Noir City returns; program includes French, British, Italian films

Rififi posterIt’s almost time to take one of our favorite trips of the year: A one-way ticket to Noir City at the Egyptian Theatre in Hollywood!

Starting Friday, the American Cinematheque and the Film Noir Foundation will present their 16th annual festival of film noir. Jaded gumshoes, femmes fatale and menacing heavies will reign supreme in gloriously gritty black and white.

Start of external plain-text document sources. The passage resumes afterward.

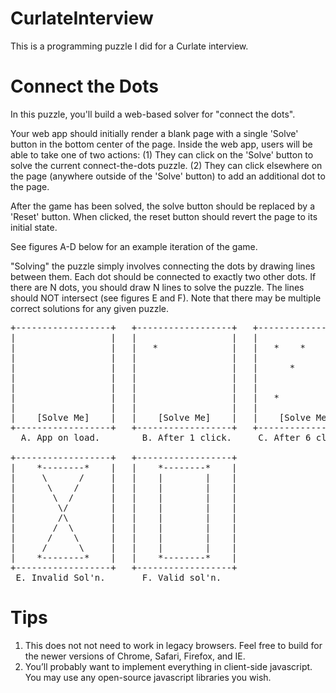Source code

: # CurlateInterview

This is a programming puzzle I did for a Curlate interview.


Connect the Dots
==================

In this puzzle, you'll build a web-based solver for "connect the dots".

Your web app should initially render a blank page with a single 'Solve' button in the bottom center of the page.  Inside the web app, users will be able to take one of two actions:
(1) They can click on the 'Solve' button to solve the current connect-the-dots puzzle.
(2) They can click elsewhere on the page (anywhere outside of the 'Solve' button) to add an additional dot to the page.

After the game has been solved, the solve button should be replaced by a 'Reset' button.  When clicked, the reset button should revert the page to its initial state.

See figures A-D below for an example iteration of the game.

"Solving" the puzzle simply involves connecting the dots by drawing lines between them.  Each dot should be connected to exactly two other dots.  If there are N dots, you should draw N lines to solve the puzzle.  The lines should NOT intersect (see figures E and F).  Note that there may be multiple correct solutions for any given puzzle.

<pre>
+------------------+   +------------------+   +------------------+   +------------------+
|                  |   |                  |   |                  |   |                  |
|                  |   |   *              |   |   *    *      *  |   |   *    *------*  |
|                  |   |                  |   |                  |   |   | \ /       |  |
|                  |   |                  |   |      *           |   |   |  *        |  |
|                  |   |                  |   |                  |   |   |           |  |
|                  |   |                  |   |                  |   |   |           |  |
|                  |   |                  |   |   *           *  |   |   *-----------*  |
|                  |   |                  |   |                  |   |                  |
|    [Solve Me]    |   |    [Solve Me]    |   |    [Solve Me]    |   |      [Reset]     |
+------------------+   +------------------+   +------------------+   +------------------+
  A. App on load.        B. After 1 click.     C. After 6 clicks.      D. After solving.

+------------------+   +------------------+
|    *--------*    |   |    *--------*    |
|     \      /     |   |    |        |    |
|      \    /      |   |    |        |    |
|       \  /       |   |    |        |    |
|        \/        |   |    |        |    |
|        /\        |   |    |        |    |
|       /  \       |   |    |        |    |
|      /    \      |   |    |        |    |
|     /      \     |   |    |        |    |
|    *--------*    |   |    *--------*    |
+------------------+   +------------------+
 E. Invalid Sol'n.       F. Valid sol'n.
</pre>

Tips
====
1. This does not not need to work in legacy browsers.  Feel free to build for the newer versions of Chrome, Safari, Firefox, and IE.
2. You’ll probably want to implement everything in client-side javascript. You may use any open-source javascript libraries you wish.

The fest runs through April 6, with a stand-out celebration on April 5.

We at FNB are especially excited to see the fest expand to include film noir from abroad with evenings devoted to French (“Two Men in Manhattan,” “Rififi,” “Jenny Lamour), British (“It Always Rains on Sunday,” “Brighton Rock”) and Italian (“Ossessione”) noir.

Ossessione posterThe program pays tribute to a trio of talented actresses who died in 2013 with noir nights devoted to Joan Fontaine (“Born to Be Bad”, “Ivy”), Eleanor Parker (“Caged,” “Detective Story”) and Audrey Totter (“Tension,” “Alias Nick Beal”).

Actor Dan Duryea will be honored on opening night, March 21, with this enticing double feature: “Too Late for Tears” (a new 35mm restoration) and “Larceny.” Also to be honored (on other nights): writer David Goodis and director Hugo Fregonese.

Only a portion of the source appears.